Allen Lane £14.99 (600pp) £13.49 (free p&p) from the Independent Bookshop: 08430 600 030
Too Big To Fail, By Andrew Ross Sorkin
Friday 04 December 2009
Time passes and it heals, or at least it bandages up. Wall Street's banks are raking billions once more, the global economy is sputtering back to life and the chances of wresting control of our destinies from unfettered finance recede with each incremental improvement. Andrew Ross Sorkin wants Too Big To Fail to be a reminder of just how close to the abyss the whole system came last year when Lehman Brothers crashed and AIG crumbled, and a call to arms in favour of reform. Actually, he has written a book that douses the very fury which might lead to radical change. It is a reasonable book, methodically researched and persuasive. There are no villains here, and a good few heroes. So be it.

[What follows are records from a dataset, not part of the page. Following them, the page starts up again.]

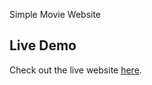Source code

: Simple Movie Website
## Live Demo

Check out the live website [here](https://simplemoviewebsite.vercel.app).
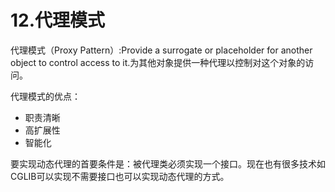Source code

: # 12.代理模式

代理模式（Proxy Pattern）:Provide a surrogate or placeholder for another object to control access to it.为其他对象提供一种代理以控制对这个对象的访问。

代理模式的优点：

+ 职责清晰
+ 高扩展性
+ 智能化

要实现动态代理的首要条件是：被代理类必须实现一个接口。现在也有很多技术如CGLIB可以实现不需要接口也可以实现动态代理的方式。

The drama is alive with splendid anecdotes, piquant dialogue and page-turning cliffhangers. One minute we are on the bus with the entire board of Goldman Sachs being escorted through Moscow to a clandestine drinks do with Hank Paulson, their former boss and now US Treasury secretary. Then we are with Bob Diamond, the American who runs Barclays investment bank, as he taps out the furious phrase "Little England", on learning that the British government, like the US government, will not risk taxpayer money to help him buy Lehman. Later, we are crossing the road with an AIG vice-president taking a briefcase containing $14bn – yes, billion – in bond certificates to the Federal Reserve in New York as collateral for the bailout loan that came with just minutes to spare.
Most of all, we are with the energetic but ultimately exhausted Paulson, as he leaps from crisis to crisis, first trying to cajole Dick Fuld of Lehman to sell the doomed firm, then plotting to insert himself into the "holy war" over the mortgage giants Fannie Mae and Freddie Mac, and finally, reeling from scheme to scheme to hold everything together after fatally underestimating the fall-out from letting Lehman die.

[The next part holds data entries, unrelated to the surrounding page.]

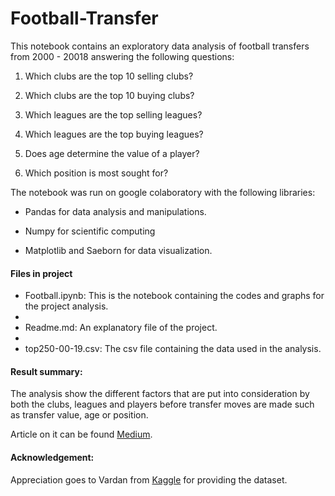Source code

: # Football-Transfer
This notebook contains an exploratory data analysis of football transfers from 2000 - 20018 answering the following questions:

1. Which clubs are the top 10 selling clubs?

2. Which clubs are the top 10 buying clubs?

3. Which leagues are the top selling leagues?

4. Which leagues are the top buying leagues?

5. Does age determine the value of a player?

6. Which position is most sought for?

The notebook was run on google colaboratory with the following libraries:

* Pandas for data analysis and manipulations.

* Numpy for scientific computing

* Matplotlib and Saeborn for data visualization.

#### Files in project
* Football.ipynb: This is the notebook containing the codes and graphs for the project analysis.
* 
* Readme.md: An explanatory file of the project.
* 
* top250-00-19.csv: The csv file containing the data used in the analysis.

#### Result summary: 

The analysis show the different factors that are put into consideration by both the clubs, leagues and players before transfer moves are made such as transfer value, age or position.

Article on it can be found [Medium](https://nwosunneoma.medium.com/eda-on-football-transfers-between-200-2018-a004e06ef087).

#### Acknowledgement:

Appreciation goes to Vardan from [Kaggle](https://www.kaggle.com/vardan95ghazaryan/top-250-football-transfers-from-2000-to-2018) for providing the dataset.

Too Big To Fail rips along at such a pace that even the reader is hard-pressed to stop and ask the what ifs. While no one can be happy that the tale ends with taxpayers paying hundreds of billions of dollars to prop up failed banks and fallible bankers, there are few signposts to better outcomes. That the US Treasury secretary came from Goldman, and didn't have to learn the intricacies of derivatives trading on the job, seems a blessing, rather than the curse many now suggest. It was bad enough that the head of the Securities and Exchange Commission, a former Congressman called Christopher Cox, appears "cryogenically frozen" in fear; how much worse if all the president's men had been the same?
Journalists are normally content to write the first draft of history, but Ross Sorkin, mergers and acquisitions reporter for the New York Times, is performing well above his pay grade. He has augmented 500 hours of interviews with 200 participants with access to their email and phone records, private notes and even expenses forms. Too Big To Fail stakes a good claim to being the definitive story of our once-in-a-lifetime crisis.

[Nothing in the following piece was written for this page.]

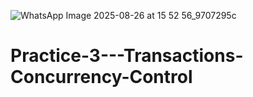 ![WhatsApp Image 2025-08-26 at 15 52 56_9707295c](https://github.com/user-attachments/assets/bb040825-8fd9-42f7-af70-250e8fcb7d71)
# Practice-3---Transactions-Concurrency-Control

But because the fruits of his detective work are so rich, it is startling when Ross Sorkin leaves us with the whiff of secrets undiscovered. Amid the desperate wheeler-dealing of Lehman's final week, we discover that Goldman was poring over the stricken firm's books. Had they been secretly hired to advise the Treasury? Had Paulson suggested they buy the firm? Either would have been in contravention of the Treasury secretary's promise to keep his old employer at arm's length. On this sensitive topic, you can almost hear Ross Sorkin's interviewees clamming shut. History, like the journalism before it, is only as good as the memories and motives of its sources.
The circumstances by which financial jiggery-pokery took over the world – and, yes, the culpability of some – will have to be sought elsewhere. By the collapse of Bear Stearns in March 2008, the system is already far too big to fail. Everyone is battling heroically against forces unleashed years before. Ken Lewis, Bank of America boss, said as much this year in testimony to Congress. "I believe that committed people of good intentions, in both the private sector and the government, worked desperately hard in late 2008 to prevent a collapse of the global financial system... I believe those efforts will be well remembered long after any current controversy is forgotten." Too Big To Fail is how we remember them.